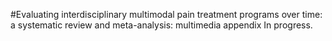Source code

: #Evaluating interdisciplinary multimodal pain treatment programs over time: a systematic review and meta-analysis: multimedia appendix
In progress.
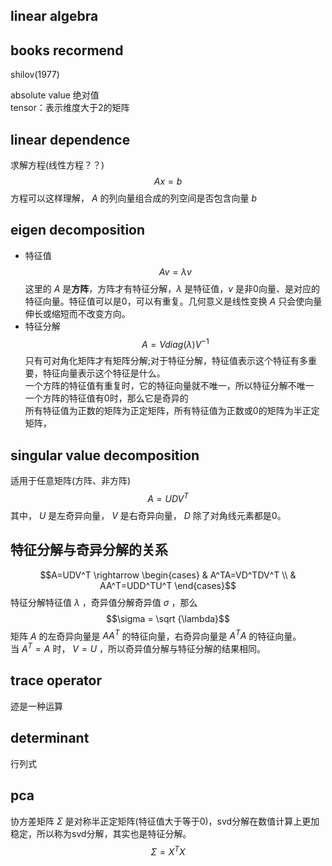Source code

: linear algebra
-----
## books recormend
shilov(1977)

absolute value 绝对值  
tensor：表示维度大于2的矩阵
## linear dependence
求解方程(线性方程？？)
$$Ax=b$$
方程可以这样理解， $A$ 的列向量组合成的列空间是否包含向量 $b$ 
## eigen decomposition  
- 特征值
$$Av=\lambda v$$
这里的 $A$ 是**方阵**，方阵才有特征分解，$\lambda$ 是特征值，$v$ 是非0向量、是对应的特征向量。特征值可以是0，可以有重复。几何意义是线性变换 $A$ 只会使向量伸长或缩短而不改变方向。
- 特征分解
$$A=Vdiag(\lambda)V^{-1}$$ 
只有可对角化矩阵才有矩阵分解;对于特征分解，特征值表示这个特征有多重要，特征向量表示这个特征是什么。  
一个方阵的特征值有重复时，它的特征向量就不唯一，所以特征分解不唯一    
一个方阵的特征值有0时，那么它是奇异的  
所有特征值为正数的矩阵为正定矩阵，所有特征值为正数或0的矩阵为半正定矩阵，
## singular value decomposition
适用于任意矩阵(方阵、非方阵)
$$A=UDV^T$$
其中， $U$ 是左奇异向量， $V$ 是右奇异向量， $D$ 除了对角线元素都是0。
## 特征分解与奇异分解的关系
$$A=UDV^T \rightarrow \begin{cases} & A^TA=VD^TDV^T  \\
&  AA^T=UDD^TU^T
\end{cases}$$
特征分解特征值 $\lambda$ ，奇异值分解奇异值 $\sigma$ ，那么
$$\sigma = \sqrt {\lambda}$$
矩阵 $A$ 的左奇异向量是 $AA^T$ 的特征向量，右奇异向量是 $A^TA$ 的特征向量。  
当 $A^T=A$ 时， $V=U$ ，所以奇异值分解与特征分解的结果相同。
## trace operator
迹是一种运算

## determinant 
行列式  

## pca 
协方差矩阵 $\Sigma$ 是对称半正定矩阵(特征值大于等于0)，svd分解在数值计算上更加稳定，所以称为svd分解，其实也是特征分解。
$$\Sigma=X^TX$$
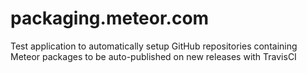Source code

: packaging.meteor.com
====================

Test application to automatically setup GitHub repositories containing Meteor packages to be auto-published on new releases with TravisCI
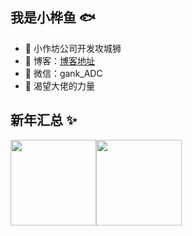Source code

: ## 我是小桦鱼 🐟

- 🐧 小作坊公司开发攻城狮
- 🏡 博客：<a href="https://xiaohuayu.work" target="_blank">博客地址</a>
- 💬 微信：gank_ADC
- 🤔 渴望大佬的力量

## 新年汇总 ✨

<img align="" height="137px" src="https://github-readme-stats.vercel.app/api?username=liyupi&hide_title=true&hide_border=true&show_icons=true&include_all_commits=true&line_height=21&bg_color=0,EC6C6C,FFD479,FFFC79,73FA79&theme=graywhite&locale=cn" /><img align="" height="137px" src="https://github-readme-stats.vercel.app/api/top-langs/?username=liyupi&hide_title=true&hide_border=true&layout=compact&bg_color=0,73FA79,73FDFF,D783FF&theme=graywhite&locale=cn" />
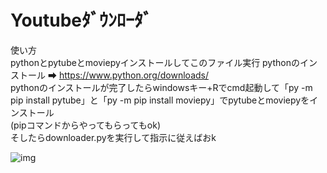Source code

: # Youtubeﾀﾞｳﾝﾛｰﾀﾞ  
使い方  
pythonとpytubeとmoviepyインストールしてこのファイル実行
pythonのインストール ➡ https://www.python.org/downloads/  
pythonのインストールが完了したらwindowsキー+Rでcmd起動して「py -m pip install pytube」と「py -m pip install moviepy」でpytubeとmoviepyをインストール  
(pipコマンドからやってもらってもok)  
そしたらdownloader.pyを実行して指示に従えばおk  
  
  
    
![img](https://media.discordapp.net/attachments/703506191472394251/983379614527275048/unknown.png)
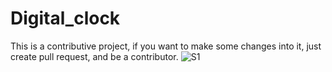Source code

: # Digital_clock
This is a contributive project, if  you want to make some changes  into it, just  create  pull request, and be a contributor. 
![S1](https://user-images.githubusercontent.com/89764162/215971728-329f2e30-c42a-48b0-b52a-11fed1bbc747.jpg)
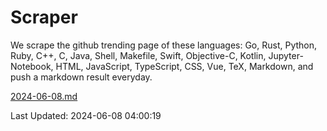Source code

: # Scraper

We scrape the github trending page of these languages: Go, Rust, Python, Ruby, C++, C, Java, Shell, Makefile, Swift, Objective-C, Kotlin, Jupyter-Notebook, HTML, JavaScript, TypeScript, CSS, Vue, TeX, Markdown, and push a markdown result everyday.

[2024-06-08.md](https://github.com/yangwenmai/github-trending-backup/blob/master/2024-06-08.md)

Last Updated: 2024-06-08 04:00:19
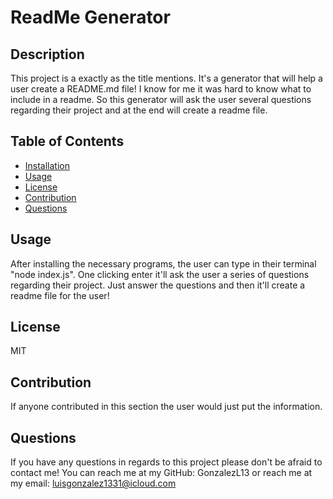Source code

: # **ReadMe Generator**
## Description
This project is a exactly as the title mentions. It's a generator that will help a user create a README.md file! I know for me it was hard to know what to include in a readme. So this generator will ask the user several questions regarding their project and at the end will create a readme file. 
## Table of Contents
* [Installation](#installation)
* [Usage](#usage)
* [License](#license)
* [Contribution](#contribution)
* [Questions](#questions)
## Usage
After installing the necessary programs, the user can type in their terminal "node index.js". One clicking enter it'll ask the user a series of questions regarding their project. Just answer the questions and then it'll create a readme file for the user!
## License
MIT
## Contribution
If anyone contributed in this section the user would just put the information. 
## Questions
If you have any questions in regards to this project please don't be afraid to contact me!
You can reach me at my GitHub: 
GonzalezL13
or reach me at my email: 
luisgonzalez1331@icloud.com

•••••

▶ **The task**
The expected output is every line from the material above where "cases" can be found.

▶ **Solution**
$$A=UDV^T \rightarrow \begin{cases} & A^TA=VD^TDV^T  \\
\end{cases}$$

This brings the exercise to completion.